POSTCARD#384: Bangkok: Nothing is what it seems to be, indeed there are times when everything is so much not what we think it is, there can’t be any assumptions, we need to step back and just let it get on with it, whatever. Language has a naming function, creating nouns everywhere, tending towards a ‘Self’, endowed with an apparent identity. Mostly they are enhanced adjectives exploring the quality of ‘things’, and others are becoming verbs where the ‘doing’ needs to take place.

There’s just so much I could write today, things unfolding before my eyes. I make a mental note of these words, and they’re replaced by more recent words and what I was trying to remember before the new words arrived is forgotten. It’s a bit hectic at times but there seems to be energy coming from somewhere that helps me find the forgotten words and see if they fit in this context as well as the upgraded set.

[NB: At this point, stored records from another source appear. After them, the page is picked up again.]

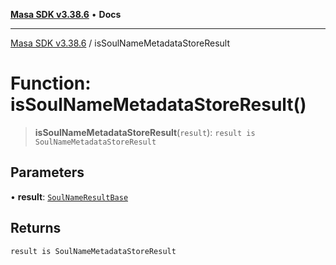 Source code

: [**Masa SDK v3.38.6**](../README.md) • **Docs**

***

[Masa SDK v3.38.6](../globals.md) / isSoulNameMetadataStoreResult

# Function: isSoulNameMetadataStoreResult()

> **isSoulNameMetadataStoreResult**(`result`): `result is SoulNameMetadataStoreResult`

## Parameters

• **result**: [`SoulNameResultBase`](../interfaces/SoulNameResultBase.md)

## Returns

`result is SoulNameMetadataStoreResult`
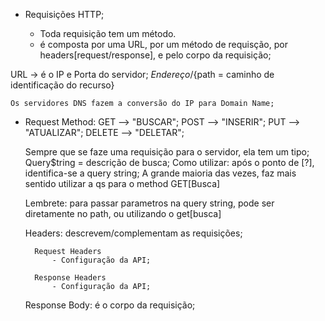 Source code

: * Requisições HTTP;

    - Toda requisição tem um método.
    - é composta por uma URL, por um método de requisção, por headers[request/response], e pelo corpo da requisição;

URL -> é o IP e Porta do servidor;
        ${Endereço}/${path = caminho de identificação do recurso}
    
    Os servidores DNS fazem a conversão do IP para Domain Name;
    
* Request Method: GET --> "BUSCAR"; POST --> "INSERIR"; PUT --> "ATUALIZAR"; DELETE --> "DELETAR";

    Sempre que se faze uma requisição para o servidor, ela tem um tipo;
    Query$tring = descrição de busca;
                  Como utilizar: após o ponto de [?], identifica-se a query string;
                  A grande maioria das vezes, faz mais sentido utilizar a qs para o method GET[Busca]

    Lembrete: para passar parametros na query string, pode ser diretamente no path, ou utilizando o get[busca]

    Headers: descrevem/complementam as requisições;

        Request Headers
            - Configuração da API;

        Response Headers
            - Configuração da API;

    Response Body: é o corpo da requisição;
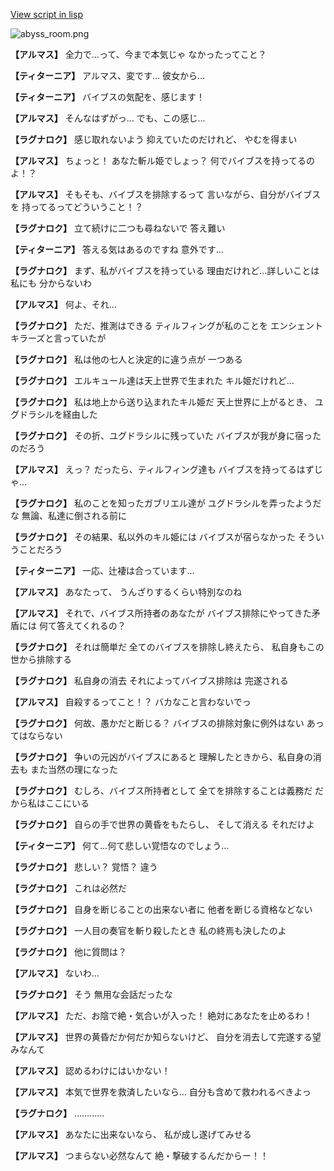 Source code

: [View script in lisp](../scripts/110160541.txt)

![abyss_room.png](../images/backgrounds/abyss_room.png)

**【アルマス】**
全力で…って、今まで本気じゃ
なかったってこと？

**【ティターニア】**
アルマス、変です…
彼女から…

**【ティターニア】**
バイブスの気配を、感じます！

**【アルマス】**
そんなはずがっ…
でも、この感じ…

**【ラグナロク】**
感じ取れないよう
抑えていたのだけれど、
やむを得まい

**【アルマス】**
ちょっと！
あなた斬ル姫でしょっ？
何でバイブスを持ってるのよ！？

**【アルマス】**
そもそも、バイブスを排除するって
言いながら、自分がバイブスを
持ってるってどういうこと！？

**【ラグナロク】**
立て続けに二つも尋ねないで
答え難い

**【ティターニア】**
答える気はあるのですね
意外です…

**【ラグナロク】**
まず、私がバイブスを持っている
理由だけれど…詳しいことは私にも
分からないわ

**【アルマス】**
何よ、それ…

**【ラグナロク】**
ただ、推測はできる
ティルフィングが私のことを
エンシェントキラーズと言っていたが

**【ラグナロク】**
私は他の七人と決定的に違う点が
一つある

**【ラグナロク】**
エルキュール達は天上世界で生まれた
キル姫だけれど…

**【ラグナロク】**
私は地上から送り込まれたキル姫だ
天上世界に上がるとき、
ユグドラシルを経由した

**【ラグナロク】**
その折、ユグドラシルに残っていた
バイブスが我が身に宿ったのだろう

**【アルマス】**
えっ？
だったら、ティルフィング達も
バイブスを持ってるはずじゃ…

**【ラグナロク】**
私のことを知ったガブリエル達が
ユグドラシルを弄ったようだな
無論、私達に倒される前に

**【ラグナロク】**
その結果、私以外のキル姫には
バイブスが宿らなかった
そういうことだろう

**【ティターニア】**
一応、辻褄は合っています…

**【アルマス】**
あなたって、
うんざりするくらい特別なのね

**【アルマス】**
それで、バイブス所持者のあなたが
バイブス排除にやってきた矛盾には
何て答えてくれるの？

**【ラグナロク】**
それは簡単だ
全てのバイブスを排除し終えたら、
私自身もこの世から排除する

**【ラグナロク】**
私自身の消去
それによってバイブス排除は
完遂される

**【アルマス】**
自殺するってこと！？
バカなこと言わないでっ

**【ラグナロク】**
何故、愚かだと断じる？
バイブスの排除対象に例外はない
あってはならない

**【ラグナロク】**
争いの元凶がバイブスにあると
理解したときから、私自身の消去も
また当然の理になった

**【ラグナロク】**
むしろ、バイブス所持者として
全てを排除することは義務だ
だから私はここにいる

**【ラグナロク】**
自らの手で世界の黄昏をもたらし、
そして消える
それだけよ

**【ティターニア】**
何て…何て悲しい覚悟なのでしょう…

**【ラグナロク】**
悲しい？
覚悟？
違う

**【ラグナロク】**
これは必然だ

**【ラグナロク】**
自身を断じることの出来ない者に
他者を断じる資格などない

**【ラグナロク】**
一人目の奏官を斬り殺したとき
私の終焉も決したのよ

**【ラグナロク】**
他に質問は？

**【アルマス】**
ないわ…

**【ラグナロク】**
そう
無用な会話だったな

**【アルマス】**
ただ、お陰で絶・気合いが入った！
絶対にあなたを止めるわ！

**【アルマス】**
世界の黄昏だか何だか知らないけど、
自分を消去して完遂する望みなんて

**【アルマス】**
認めるわけにはいかない！

**【アルマス】**
本気で世界を救済したいなら…
自分も含めて救われるべきよっ

**【ラグナロク】**
…………

**【アルマス】**
あなたに出来ないなら、
私が成し遂げてみせる

**【アルマス】**
つまらない必然なんて
絶・撃破するんだからー！！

The ‘world’ passes through me, data processed by way of the sensory entry points; eye, ear, nose, skin, tongue, and the cognitive mind. I am a manifestation of awareness. It’s all registered, processed; memory updated, and happens so fast that trying to find words to say something about the system itself results in slo-mo action replays interrupting what’s going on in present time, and I have to catch up afterwards, because everything has meanwhile moved on.

Pause button; a small bell rings, ‘ting!’ Awareness aware of itself, the cognitive mind as a sensory organ, the Buddhist sixth sense. The process itself chooses the sound – or the sound chooses the framework provided by the process. There is only ‘ting!’ and no ‘me’ doing the choosing. Elsewhere, the words, the thought, the concept, all arise because it’s in their nature to do that – they’re systems. I don’t breathe the air, the air breathes me. I am not looking out through my eyes at the world, the world is looking in through my eyes at me (except there’s no ‘me’ in here). No subject, just the system, processes, and how things are done. The world is seen, sounds are heard, food is tasted, words are spoken, things are done but there is no do-er.

Note: I use personal pronouns because it’s convenient. Let’s see… I’m getting ahead of myself. The headache I live with and the pain meds to cope with it seem altogether more manageable than in the early days. Looking back on notes made 4-5 years ago, the thing that has changed is I haven’t been focusing on not having the pain. The mind seems to have given up the battle, and the pain of denial has vanished. It’s this part about the mind having ‘given up the battle’, and the allowing of it, rather than fighting against it… there’s some easing, some lessening around this contemplation.

I’m aware that there is a headache beginning but it doesn’t bother me now because I know that most of it is insulated thanks to the pain meds. The pain that gets through the insulation is bearable, acceptable at the moment. There’s something about this kind of pain management that I didn’t notice before, not until I started the 3 day diet and the discomfort of hunger pangs came along.

I wrote about this in an earlier post titled: bhavaṅga. It was easy for me to tolerate the aches and pains of being hungry because I’d been tolerating a level of pain from the headaches for years. Also managing the headache with pain meds helped insulate the hunger pangs. I found I was motivated to go on with it due to the novelty of tolerating the hunger pangs at the same time as tolerating the headaches… it was interesting, inspiring and more needs to be said about this.

Not right now however… that headache, earlier, I said I was insulated against thanks to the pain meds? Well I have to give it my full attention now; feed it with more pain meds and hopefully it’ll pass. These serious headaches sometimes can’t be held back, and it’s a whole day in a darkened room, no phone because it’s to bright. I have to stop writing now.